(Dataset items)
* * * * * * * * *
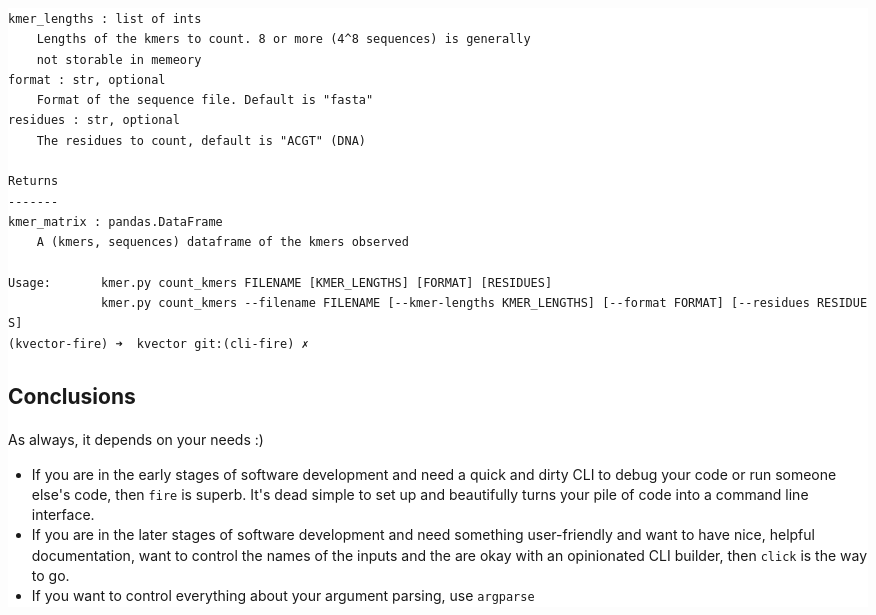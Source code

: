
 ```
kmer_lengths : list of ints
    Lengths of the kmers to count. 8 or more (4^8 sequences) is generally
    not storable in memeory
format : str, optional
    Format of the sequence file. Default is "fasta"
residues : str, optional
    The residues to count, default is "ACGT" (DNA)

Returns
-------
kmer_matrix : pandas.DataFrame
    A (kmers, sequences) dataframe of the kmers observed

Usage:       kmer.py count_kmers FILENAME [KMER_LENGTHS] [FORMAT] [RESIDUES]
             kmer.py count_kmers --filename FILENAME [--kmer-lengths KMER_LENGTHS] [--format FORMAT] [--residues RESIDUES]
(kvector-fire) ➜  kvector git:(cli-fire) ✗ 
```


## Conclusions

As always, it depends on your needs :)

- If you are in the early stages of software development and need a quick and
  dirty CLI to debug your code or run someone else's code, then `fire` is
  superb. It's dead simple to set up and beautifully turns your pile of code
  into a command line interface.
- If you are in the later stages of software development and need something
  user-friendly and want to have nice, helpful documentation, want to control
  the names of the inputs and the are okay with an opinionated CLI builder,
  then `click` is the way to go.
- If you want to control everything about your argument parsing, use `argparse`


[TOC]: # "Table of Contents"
* * * * * * * * *
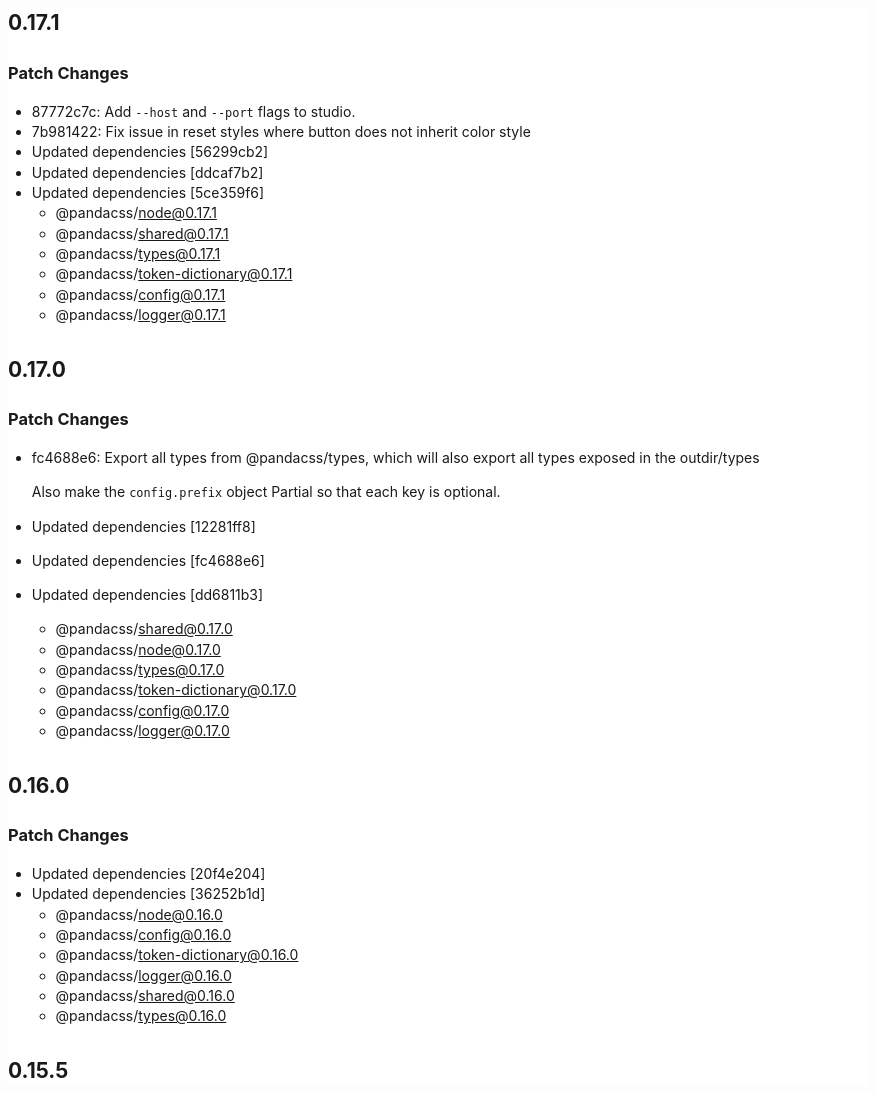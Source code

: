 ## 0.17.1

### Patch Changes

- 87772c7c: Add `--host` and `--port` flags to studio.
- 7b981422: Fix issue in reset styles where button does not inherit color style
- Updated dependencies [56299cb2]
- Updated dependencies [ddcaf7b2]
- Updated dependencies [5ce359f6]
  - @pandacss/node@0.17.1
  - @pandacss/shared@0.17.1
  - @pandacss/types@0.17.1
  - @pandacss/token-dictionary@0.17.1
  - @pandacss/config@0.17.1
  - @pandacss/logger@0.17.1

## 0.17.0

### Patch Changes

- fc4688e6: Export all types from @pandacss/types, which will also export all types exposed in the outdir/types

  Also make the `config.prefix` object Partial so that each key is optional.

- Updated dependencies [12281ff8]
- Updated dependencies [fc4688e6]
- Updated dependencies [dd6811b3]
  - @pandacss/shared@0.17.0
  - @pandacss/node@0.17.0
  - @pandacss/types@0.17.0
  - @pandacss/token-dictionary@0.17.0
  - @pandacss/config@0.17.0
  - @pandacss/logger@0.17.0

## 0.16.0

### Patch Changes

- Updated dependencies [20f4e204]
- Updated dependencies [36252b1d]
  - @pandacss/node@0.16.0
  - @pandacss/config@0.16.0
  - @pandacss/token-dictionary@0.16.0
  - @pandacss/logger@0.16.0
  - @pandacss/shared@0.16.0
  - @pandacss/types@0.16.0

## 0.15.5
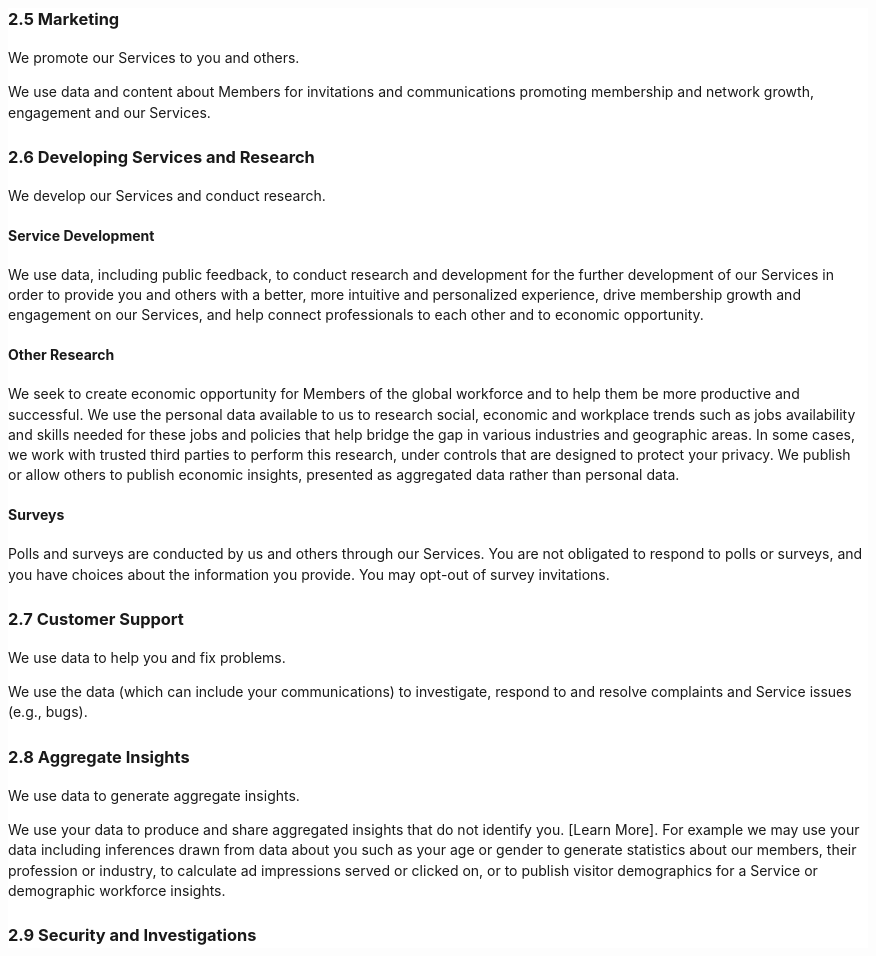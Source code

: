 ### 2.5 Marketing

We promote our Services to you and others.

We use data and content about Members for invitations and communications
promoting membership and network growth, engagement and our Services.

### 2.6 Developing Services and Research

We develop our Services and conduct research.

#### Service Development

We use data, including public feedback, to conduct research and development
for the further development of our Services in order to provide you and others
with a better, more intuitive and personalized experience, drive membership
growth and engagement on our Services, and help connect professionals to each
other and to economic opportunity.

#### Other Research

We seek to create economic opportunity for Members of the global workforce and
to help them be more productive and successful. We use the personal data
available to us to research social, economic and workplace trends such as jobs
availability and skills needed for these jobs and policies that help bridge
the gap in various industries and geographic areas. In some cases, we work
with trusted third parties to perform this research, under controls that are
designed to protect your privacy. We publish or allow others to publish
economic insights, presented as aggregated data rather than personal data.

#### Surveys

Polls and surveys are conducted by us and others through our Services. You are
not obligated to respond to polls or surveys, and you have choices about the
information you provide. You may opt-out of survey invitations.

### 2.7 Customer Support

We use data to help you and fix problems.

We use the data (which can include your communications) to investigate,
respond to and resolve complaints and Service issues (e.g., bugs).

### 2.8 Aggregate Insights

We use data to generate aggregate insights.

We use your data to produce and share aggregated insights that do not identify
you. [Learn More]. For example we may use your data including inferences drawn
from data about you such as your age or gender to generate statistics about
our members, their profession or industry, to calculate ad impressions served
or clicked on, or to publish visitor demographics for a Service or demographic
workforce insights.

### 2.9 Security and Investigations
* * * * * * * * *
AIM OF THE EXERCISE ::
Copy, from the lines above, each one that holds "dictionary".

SOLUTION TO THIS PROBLEM ::
  - @pandacss/token-dictionary@0.17.1
  - @pandacss/token-dictionary@0.17.0
  - @pandacss/token-dictionary@0.16.0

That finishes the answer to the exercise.